Everything from the line containing "2. Lista mostra 3 chamados filtrados" through the line containing "6. Lista mostra" in the listing below should be copied exactly, and nothing more.
---------- Material for this exercise ----------
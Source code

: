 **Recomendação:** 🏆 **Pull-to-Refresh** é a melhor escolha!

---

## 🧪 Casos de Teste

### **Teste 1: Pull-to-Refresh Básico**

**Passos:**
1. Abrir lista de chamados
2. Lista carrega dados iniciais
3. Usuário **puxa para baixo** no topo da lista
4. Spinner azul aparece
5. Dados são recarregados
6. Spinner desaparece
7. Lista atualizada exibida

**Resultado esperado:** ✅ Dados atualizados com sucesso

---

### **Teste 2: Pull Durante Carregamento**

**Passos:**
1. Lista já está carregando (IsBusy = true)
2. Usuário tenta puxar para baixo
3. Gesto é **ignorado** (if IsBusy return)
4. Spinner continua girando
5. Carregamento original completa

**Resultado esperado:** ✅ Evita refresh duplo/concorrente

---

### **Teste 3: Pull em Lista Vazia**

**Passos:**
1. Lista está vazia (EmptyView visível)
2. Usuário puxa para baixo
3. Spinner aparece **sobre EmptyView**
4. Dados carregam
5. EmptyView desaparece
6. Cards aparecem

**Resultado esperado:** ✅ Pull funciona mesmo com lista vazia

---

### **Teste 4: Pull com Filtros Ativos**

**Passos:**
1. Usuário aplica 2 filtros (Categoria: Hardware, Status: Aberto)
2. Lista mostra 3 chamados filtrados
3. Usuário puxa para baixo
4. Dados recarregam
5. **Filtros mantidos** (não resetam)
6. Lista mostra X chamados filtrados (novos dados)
----------
---------- Material for this exercise ----------
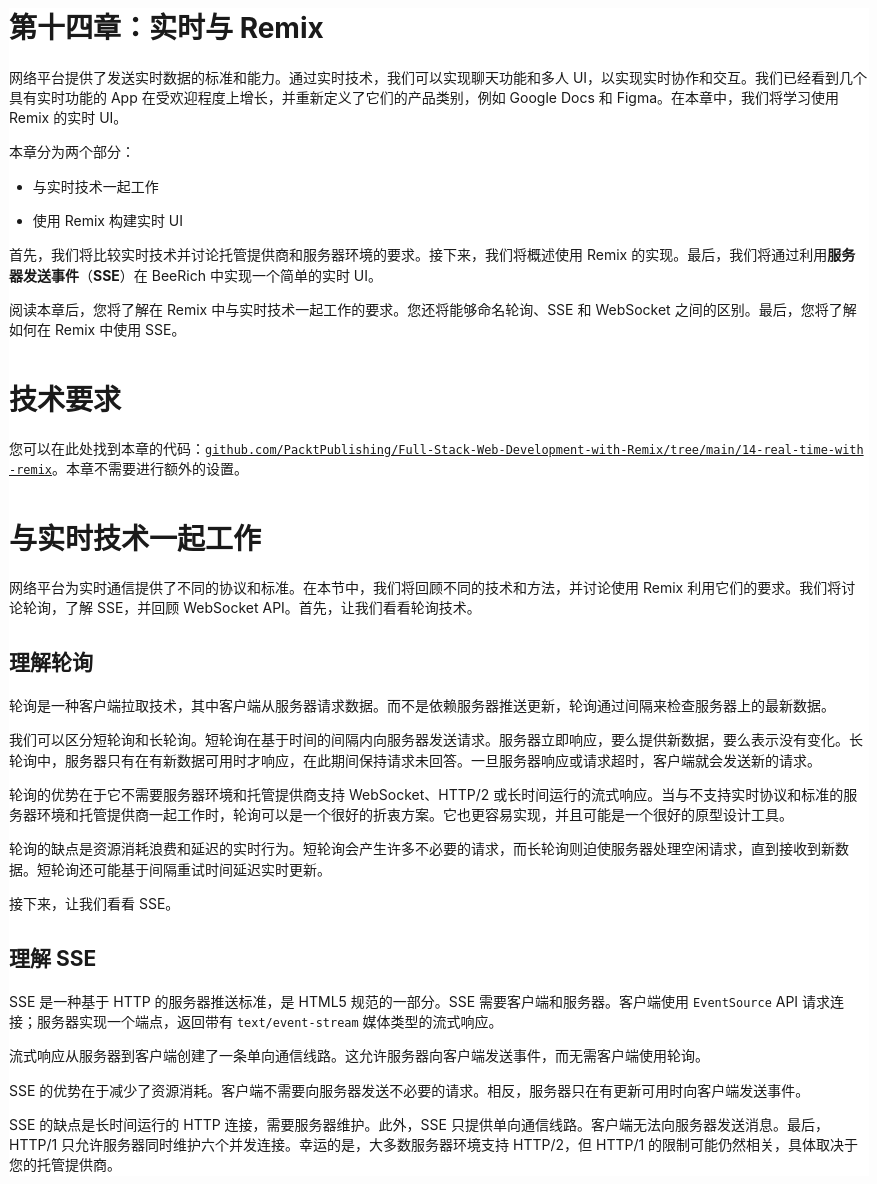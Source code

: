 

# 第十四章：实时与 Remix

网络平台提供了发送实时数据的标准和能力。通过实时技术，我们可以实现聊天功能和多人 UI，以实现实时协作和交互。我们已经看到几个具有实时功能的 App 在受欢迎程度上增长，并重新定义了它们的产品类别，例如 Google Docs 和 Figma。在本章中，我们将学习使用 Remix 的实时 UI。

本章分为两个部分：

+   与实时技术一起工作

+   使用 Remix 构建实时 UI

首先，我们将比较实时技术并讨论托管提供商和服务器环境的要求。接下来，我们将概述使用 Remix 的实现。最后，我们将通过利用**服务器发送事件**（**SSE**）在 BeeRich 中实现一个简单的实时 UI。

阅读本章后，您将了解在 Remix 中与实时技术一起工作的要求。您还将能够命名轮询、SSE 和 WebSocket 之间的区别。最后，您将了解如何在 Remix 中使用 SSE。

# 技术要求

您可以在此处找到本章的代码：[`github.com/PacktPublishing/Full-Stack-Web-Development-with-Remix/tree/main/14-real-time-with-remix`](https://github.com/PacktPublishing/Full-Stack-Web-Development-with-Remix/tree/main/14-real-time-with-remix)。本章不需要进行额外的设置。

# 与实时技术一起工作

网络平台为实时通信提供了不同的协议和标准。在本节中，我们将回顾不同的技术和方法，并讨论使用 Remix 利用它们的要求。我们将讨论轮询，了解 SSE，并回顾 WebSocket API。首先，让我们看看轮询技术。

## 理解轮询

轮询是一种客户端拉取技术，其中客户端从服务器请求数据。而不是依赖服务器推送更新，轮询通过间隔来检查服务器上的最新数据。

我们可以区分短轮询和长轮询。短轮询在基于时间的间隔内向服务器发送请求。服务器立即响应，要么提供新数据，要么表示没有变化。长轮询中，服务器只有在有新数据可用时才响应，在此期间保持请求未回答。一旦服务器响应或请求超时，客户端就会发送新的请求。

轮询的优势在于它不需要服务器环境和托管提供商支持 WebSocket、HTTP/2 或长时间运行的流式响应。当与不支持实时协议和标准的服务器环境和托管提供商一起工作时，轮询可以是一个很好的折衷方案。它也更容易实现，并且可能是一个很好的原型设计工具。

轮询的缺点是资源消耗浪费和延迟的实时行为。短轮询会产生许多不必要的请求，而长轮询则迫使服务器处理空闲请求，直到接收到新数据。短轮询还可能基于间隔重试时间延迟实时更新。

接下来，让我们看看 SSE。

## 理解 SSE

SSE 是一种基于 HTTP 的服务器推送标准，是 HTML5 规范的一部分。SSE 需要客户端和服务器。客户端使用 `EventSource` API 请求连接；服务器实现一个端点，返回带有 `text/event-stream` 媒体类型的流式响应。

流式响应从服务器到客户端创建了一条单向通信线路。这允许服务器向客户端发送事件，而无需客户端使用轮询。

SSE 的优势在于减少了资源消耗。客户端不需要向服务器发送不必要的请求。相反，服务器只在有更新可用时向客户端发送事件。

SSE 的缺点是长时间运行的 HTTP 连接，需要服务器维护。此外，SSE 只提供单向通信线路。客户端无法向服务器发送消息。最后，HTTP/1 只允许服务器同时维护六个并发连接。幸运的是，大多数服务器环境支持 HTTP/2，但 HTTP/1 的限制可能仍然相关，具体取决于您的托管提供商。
----------
---------- Material for this exercise ----------
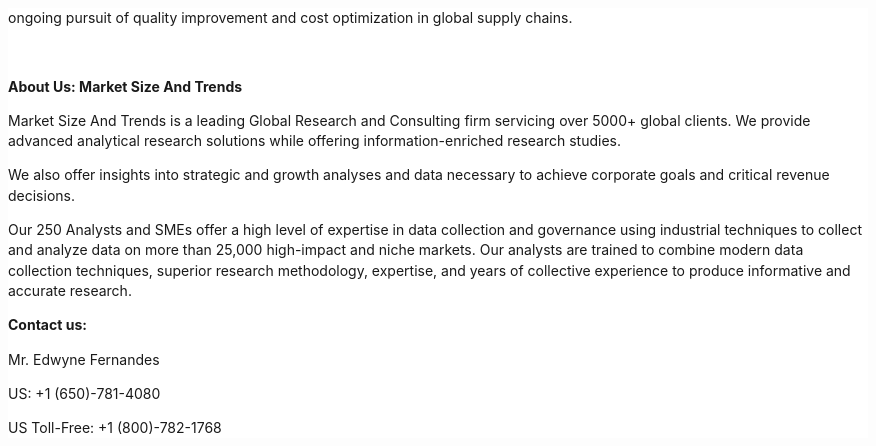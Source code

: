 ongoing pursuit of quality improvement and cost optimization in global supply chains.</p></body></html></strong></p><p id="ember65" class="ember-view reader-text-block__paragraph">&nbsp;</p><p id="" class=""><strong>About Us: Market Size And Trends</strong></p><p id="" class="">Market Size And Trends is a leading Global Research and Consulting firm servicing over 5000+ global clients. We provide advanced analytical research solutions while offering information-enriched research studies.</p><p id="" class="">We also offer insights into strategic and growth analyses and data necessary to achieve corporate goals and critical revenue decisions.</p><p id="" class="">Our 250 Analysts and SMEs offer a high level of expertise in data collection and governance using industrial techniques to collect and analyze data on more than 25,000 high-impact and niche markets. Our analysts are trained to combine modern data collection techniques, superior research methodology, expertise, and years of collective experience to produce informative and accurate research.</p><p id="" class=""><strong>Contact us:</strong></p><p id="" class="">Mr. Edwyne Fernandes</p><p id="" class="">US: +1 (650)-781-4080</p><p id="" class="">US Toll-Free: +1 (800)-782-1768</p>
----------
■ Solution
2. Lista mostra 3 chamados filtrados
3. Usuário puxa para baixo
4. Dados recarregam
5. **Filtros mantidos** (não resetam)
6. Lista mostra X chamados filtrados (novos dados)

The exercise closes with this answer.